But the relief is only available to filers attaching to their returns any of the 31 forms that were held up primarily because of the late enactment of the American Taxpayer Relief Act. You remember, this was the law that was passed to prevent a leap over the "fiscal cliff."
The law had an impact on a number of tax forms, which the IRS had to revise. "Revising those forms required extensive programming and testing of IRS systems, which delayed the IRS' ability to release, accept, and process those forms," the agency said. "These delays may affect the ability of some taxpayers to timely estimate and pay their 2012 tax liability when requesting an extension to file."
You are charged a late-payment penalty on tax payments made after the regular filing deadline. The penalty is one-half of 1 percent of the tax you owe per month. There's no late-payment or late-filing penalty if you file a return late that results in a refund, Smith said.
Some of the delayed 2012 forms include:
-- Form 3800, General Business Credit.
-- Form 4562, Depreciation and Amortization (Including Information on Listed Property).
-- Form 5695, Residential Energy Credits.
-- Form 5884, Work Opportunity Credit.
-- Form 8396, Mortgage Interest Credit.
-- Form 8834, Qualified Plug-in Electric and Electric Vehicle Credit.
-- Form 8839, Qualified Adoption Expenses.
-- Form 8863, Education Credits (American Opportunity and Lifetime Learning Credits).
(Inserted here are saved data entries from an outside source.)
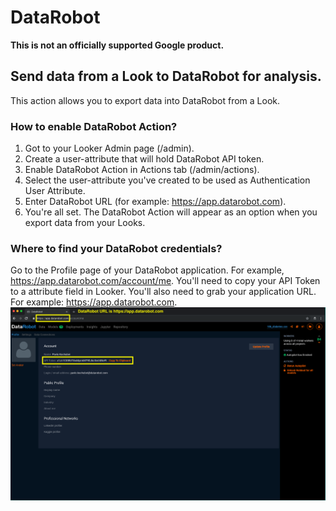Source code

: # DataRobot

**This is not an officially supported Google product.**

## Send data from a Look to DataRobot for analysis.

This action allows you to export data into DataRobot from a Look.
 
### How to enable DataRobot Action?
1. Got to your Looker Admin page (/admin). 
2. Create a user-attribute that will hold DataRobot API token.
3. Enable DataRobot Action in Actions tab (/admin/actions).
4. Select the user-attribute you've created to be used as Authentication User Attribute.
5. Enter DataRobot URL (for example: https://app.datarobot.com).
6. You're all set. The DataRobot Action will appear as an option when you export data from your Looks.

### Where to find your DataRobot credentials?
Go to the Profile page of your DataRobot application. For example, https://app.datarobot.com/account/me.
You'll need to copy your API Token to a attribute field in Looker. You'll also need to grab your application URL.
For example: https://app.datarobot.com.
![](datarobot_profile_page.png)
You can find the complete list of the eligible forms by going to www.irs.gov and searching for "Notice 2013-24." To qualify for the relief, you have to request an extension to file your 2012 return.
Here's another piece of vital information. Your request for an extension, which you can make by submitting IRS Form 4868, does not mean you get more time to pay. You still have to estimate your tax liability and pay that amount by April 15. The extension applies only to filing the return. If you don't pay on time, the IRS charges interest on the taxes owed.